STELLA: A Framework for Reproducibility and Evaluation of Online Search Experiments
STELLA next event: CLEF 2020 – LILAS workshop https://clef-lilas.github.io/
Reproducibility is a central aspect to algorithm evaluation. It makes it easier to validate and compare the results produced by different methods, following different experimental setups. We use a reproducibility approach in order to evaluate experimental systems regarding a production system. Reproducing results coming from such experimental systems is often difficult as you need them all to use the same input data. Such data should be provided by production systems, which sometimes prefer to keep their data hidden. In order to facilitate evaluation and reproducibility of experimental search and recommendation systems, we propose an evaluation infrastructure named STELLA. STELLA is a German Research Foundation funded project providing a docker-based environment. STELLA follows the principle of a Living Lab: experimental ranking and recommender algorithms are evaluated regarding a production system with real users. This setup differs considerably from classical Text Retrieval Conference approaches, which can only be carried on offline. It also differs from user studies involving a predefined environment where interaction are limited to some user testing cases and the platform used is also limited to this setup. STELLA provides researchers with an evaluation method that was previously reserved for industrial research only or the operators of large online platforms, i.e., an environment enabling experimental setups running along a production system and interacting with real regular users.
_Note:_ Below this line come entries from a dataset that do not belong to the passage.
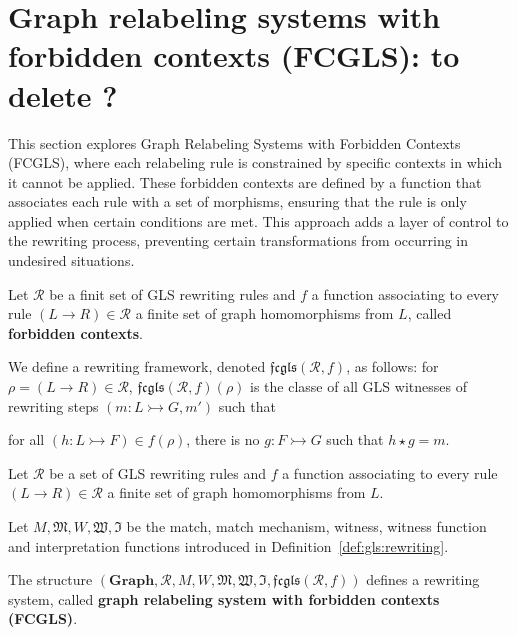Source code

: 
    \section{Graph relabeling systems with forbidden contexts (FCGLS): to delete ?}
      This section explores Graph Relabeling Systems with Forbidden Contexts (FCGLS), where each relabeling rule is constrained by specific contexts in which it cannot be applied. These forbidden contexts are defined by a function that associates each rule with a set of morphisms, ensuring that the rule is only applied when certain conditions are met. This approach adds a layer of control to the rewriting process, preventing certain transformations from occurring in undesired situations.
     
      \cite{litovsky1999graph}
      
      \begin{definition}
        Let $\mathcal{R}$ be a finit set of GLS rewriting rules and $f$ a function associating to every rule $(L \mathop{\rightarrow} R) \mathop{\in} \mathcal{R}$ a finite set of graph homomorphisms from $L$, called \textbf{forbidden contexts}.
      
        We define a rewriting framework, denoted $\mathfrak{fcgls}(\mathcal{R},f)$, as follows: for $\rho \mathop{=} (L \mathop{\rightarrow} R) \mathop{\in} \mathcal{R}$, $\mathfrak{fcgls}(\mathcal{R},f)(\rho)$ is the classe of all GLS witnesses of rewriting steps
        $\left(  m: L \rightarrowtail G, m'  \right)$ such that 
      
        for all $(h : L \rightarrowtail F) \mathop{\in} f(\rho)$, there is no $g:F \rightarrowtail G$ such that $h \mathop{\star} g \mathop{=} m$.
      \end{definition}

      
      \begin{definition}
        Let $\mathcal{R}$ be a set of GLS rewriting rules and $f$ a function associating to every rule $(L \mathop{\rightarrow} R) \mathop{\in} \mathcal{R}$ a finite set of graph homomorphisms from $L$.

        Let $M, \mathfrak{M}, W , \mathfrak{W}, \mathfrak{I}$ be the match, match mechanism, witness, witness function and interpretation functions introduced in Definition~\ref{def:gls:rewriting}.
      
        The structure $(\mathbf{Graph},\mathcal{R},M,W,\mathfrak{M},\mathfrak{W},\mathfrak{I}, \mathfrak{fcgls}(\mathcal{R},f))$ defines a rewriting system, called \textbf{graph relabeling system with forbidden contexts (FCGLS)}. 
      \end{definition} 
      
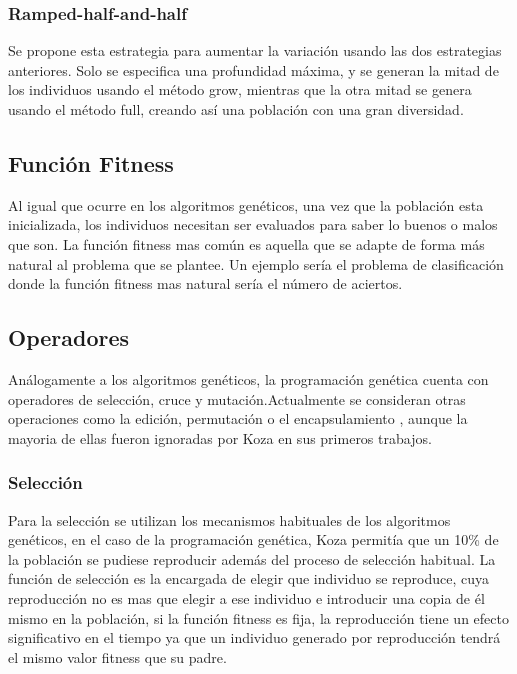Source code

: \documentclass[12pt]{article} \usepackage[utf8x]{inputenc}
\begin{document}
\subsubsection{Ramped-half-and-half}

Se propone esta estrategia para aumentar la variación usando las dos
estrategias anteriores. Solo se especifica una profundidad máxima, y
se generan la mitad de los individuos usando el método grow, mientras
que la otra mitad se genera usando el método full, creando así una
población con una gran diversidad.

\subsection{Función Fitness}

Al igual que ocurre en los algoritmos genéticos, una vez que la
población esta inicializada, los individuos necesitan ser evaluados
para saber lo buenos o malos que son. La función fitness mas
común es aquella que se adapte de forma más natural al problema que se
plantee. Un ejemplo sería el problema de clasificación donde la
función fitness mas natural sería el número de aciertos.

\subsection{Operadores}

Análogamente a los algoritmos genéticos, la programación genética
cuenta con operadores de selección, cruce y mutación.Actualmente se
consideran otras operaciones como la edición, permutación o el
encapsulamiento , aunque la mayoria de ellas fueron ignoradas por Koza
en sus primeros trabajos.

\subsubsection{Selección}

Para la selección se utilizan los mecanismos habituales de los
algoritmos genéticos, en el caso de la programación genética, Koza
permitía que un 10\% de la población se pudiese reproducir además del
proceso de selección habitual. La función de selección es la encargada
de elegir que individuo se reproduce, cuya reproducción no es mas que
elegir a ese individuo e introducir una copia de él mismo en la
población, si la función fitness es fija, la reproducción tiene un
efecto significativo en el tiempo ya que un individuo generado por
reproducción tendrá el mismo valor fitness que su padre.
\end{document}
Click on the poster image to enlarge
Nowadays, in-silico research data is common across all sciences. As this data is produced and consumed by research software, software reproducibility has become core to science reproducibility. In a similar vein, open research software is also fundamental for Open Science. Both of these subjects, reproducibility and open science are relevant to RDA. Although the RDA does not endorse any particular software or technology, A/B testing systems, such as STELLA, are generic enough to serve multiple domains. To us, presenting our poster at the RDA 15th Plenary, will be an opportunity to gather feedback and improve our research.